Exercise instructions
The task calls for every entry to be printed word for word, without the images.

Content starts

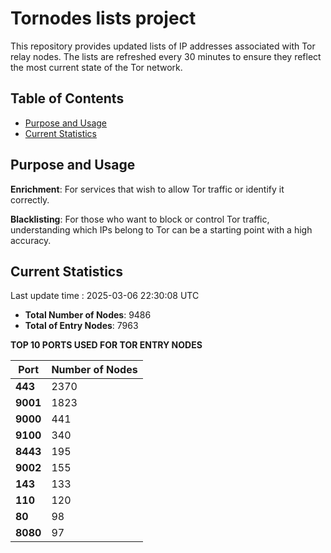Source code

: # Tornodes lists project

This repository provides updated lists of IP addresses associated with Tor relay nodes. The lists are refreshed every 30 minutes to ensure they reflect the most current state of the Tor network.

## Table of Contents

- [Purpose and Usage](#purpose-and-usage)
- [Current Statistics](#current-statistics)


## Purpose and Usage

**Enrichment**: For services that wish to allow Tor traffic or identify it correctly.

**Blacklisting**: For those who want to block or control Tor traffic, understanding which IPs belong to Tor can be a starting point with a high accuracy.

## Current Statistics

Last update time : 2025-03-06 22:30:08 UTC

- **Total Number of Nodes**: 9486
- **Total of Entry Nodes**: 7963

**TOP 10 PORTS USED FOR TOR ENTRY NODES**

| **Port** | **Number of Nodes** |
|------|-----------------|
| **443**   | 2370  |
| **9001**   | 1823  |
| **9000**   | 441  |
| **9100**   | 340  |
| **8443**   | 195  |
| **9002**   | 155  |
| **143**   | 133  |
| **110**   | 120  |
| **80**   | 98  |
| **8080**   | 97  |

Content ends

Solution to the exercise
Source code

: # Tornodes lists project

This repository provides updated lists of IP addresses associated with Tor relay nodes. The lists are refreshed every 30 minutes to ensure they reflect the most current state of the Tor network.

## Table of Contents

- [Purpose and Usage](#purpose-and-usage)
- [Current Statistics](#current-statistics)


## Purpose and Usage

**Enrichment**: For services that wish to allow Tor traffic or identify it correctly.

**Blacklisting**: For those who want to block or control Tor traffic, understanding which IPs belong to Tor can be a starting point with a high accuracy.

## Current Statistics

Last update time : 2025-03-06 22:30:08 UTC

- **Total Number of Nodes**: 9486
- **Total of Entry Nodes**: 7963

**TOP 10 PORTS USED FOR TOR ENTRY NODES**

| **Port** | **Number of Nodes** |
|------|-----------------|
| **443**   | 2370  |
| **9001**   | 1823  |
| **9000**   | 441  |
| **9100**   | 340  |
| **8443**   | 195  |
| **9002**   | 155  |
| **143**   | 133  |
| **110**   | 120  |
| **80**   | 98  |
| **8080**   | 97  |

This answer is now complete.